═══ Entries provided ═══

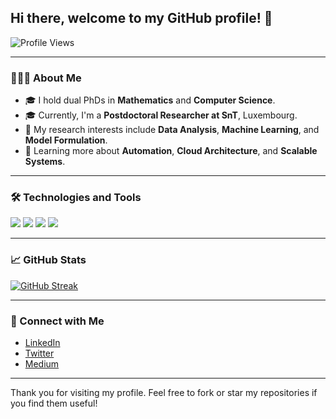 ## Hi there, welcome to my GitHub profile! 👋

![Profile Views](https://komarev.com/ghpvc/?username=ehsanestaji)

---

### 👨🏻‍💻 About Me 

- 🎓 I hold dual PhDs in **Mathematics** and **Computer Science**.
- 🎓 Currently, I'm a **Postdoctoral Researcher at SnT**, Luxembourg.
- 🤖 My research interests include **Data Analysis**, **Machine Learning**, and **Model Formulation**.
- 🌱 Learning more about **Automation**, **Cloud Architecture**, and **Scalable Systems**.

---

### 🛠️ Technologies and Tools

![](https://img.shields.io/badge/Python-3776AB?style=for-the-badge&logo=python&logoColor=white)
![](https://img.shields.io/badge/R-276DC3?style=for-the-badge&logo=r&logoColor=white)
![](https://img.shields.io/badge/Excel-217346?style=for-the-badge&logo=microsoft-excel&logoColor=white)
![](https://img.shields.io/badge/PowerBI-F2C811?style=for-the-badge&logo=power-bi&logoColor=black)

---

### 📈 GitHub Stats

[![GitHub Streak](http://github-readme-streak-stats.herokuapp.com?user=ehsanestaji&theme=dark&background=000000)](https://git.io/streak-stats)


---

### 🤝 Connect with Me

- [LinkedIn](https://www.linkedin.com/in/dr-ehsan-estaji/)
- [Twitter](https://twitter.com/DrEhsanEstaji)
- [Medium](https://medium.com/@Dr.EhsanEstaji)

---

Thank you for visiting my profile. Feel free to fork or star my repositories if you find them useful! 



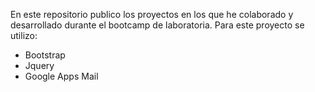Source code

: En este repositorio publico los proyectos en los que he colaborado y desarrollado durante el bootcamp de laboratoria.
Para este proyecto se utilizo:
  * Bootstrap
  * Jquery
  * Google Apps Mail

═══

:: Work instructions ::
Copy each line in the entries above where "este" turns up.

:: Answer to this problem ::
: En este repositorio publico los proyectos en los que he colaborado y desarrollado durante el bootcamp de laboratoria.
Para este proyecto se utilizo:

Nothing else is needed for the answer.